*What is expected*
Drop the images, then output the listing exactly.

------ Supplied records

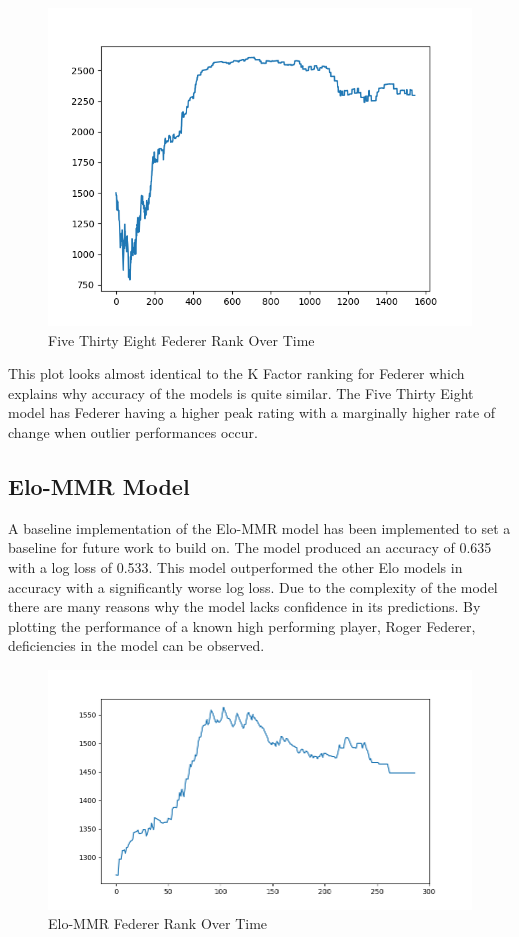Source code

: \documentclass[12pt,a4paper]{article}
\begin{document}
\begin{figure}[H]
  \centering
  \includegraphics[scale=0.8]{images/federer_538.png}
  \caption{Five Thirty Eight Federer Rank Over Time}
  \label{fig:federer-538}
\end{figure}

This plot looks almost identical to the K Factor ranking for Federer which explains why
accuracy of the models is quite similar. The Five Thirty Eight model has Federer having a
higher peak rating with a marginally higher rate of change when outlier performances occur.

\subsection{Elo-MMR Model}
A baseline implementation of the Elo-MMR model has been implemented to set a baseline for
future work to build on. The model produced an accuracy of 0.635 with a log loss of 0.533.
This model outperformed the other Elo models in accuracy with a significantly worse log loss.
Due to the complexity of the model there are many reasons why the model lacks confidence
in its predictions. By plotting the performance of a known high performing player, Roger Federer,
deficiencies in the model can be observed.

\begin{figure}[H]
  \includegraphics[scale=0.6]{images/federer.png}
  \caption{Elo-MMR Federer Rank Over Time}
  \label{fig:federer-elo-mmr}
\end{figure}
\end{document}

------------

*Your response*
Source code

: \documentclass[12pt,a4paper]{article}
\begin{document}
\begin{figure}[H]
  \centering
  \includegraphics[scale=0.8]{images/federer_538.png}
  \caption{Five Thirty Eight Federer Rank Over Time}
  \label{fig:federer-538}
\end{figure}

This plot looks almost identical to the K Factor ranking for Federer which explains why
accuracy of the models is quite similar. The Five Thirty Eight model has Federer having a
higher peak rating with a marginally higher rate of change when outlier performances occur.

\subsection{Elo-MMR Model}
A baseline implementation of the Elo-MMR model has been implemented to set a baseline for
future work to build on. The model produced an accuracy of 0.635 with a log loss of 0.533.
This model outperformed the other Elo models in accuracy with a significantly worse log loss.
Due to the complexity of the model there are many reasons why the model lacks confidence
in its predictions. By plotting the performance of a known high performing player, Roger Federer,
deficiencies in the model can be observed.

\begin{figure}[H]
  \includegraphics[scale=0.6]{images/federer.png}
  \caption{Elo-MMR Federer Rank Over Time}
  \label{fig:federer-elo-mmr}
\end{figure}
\end{document}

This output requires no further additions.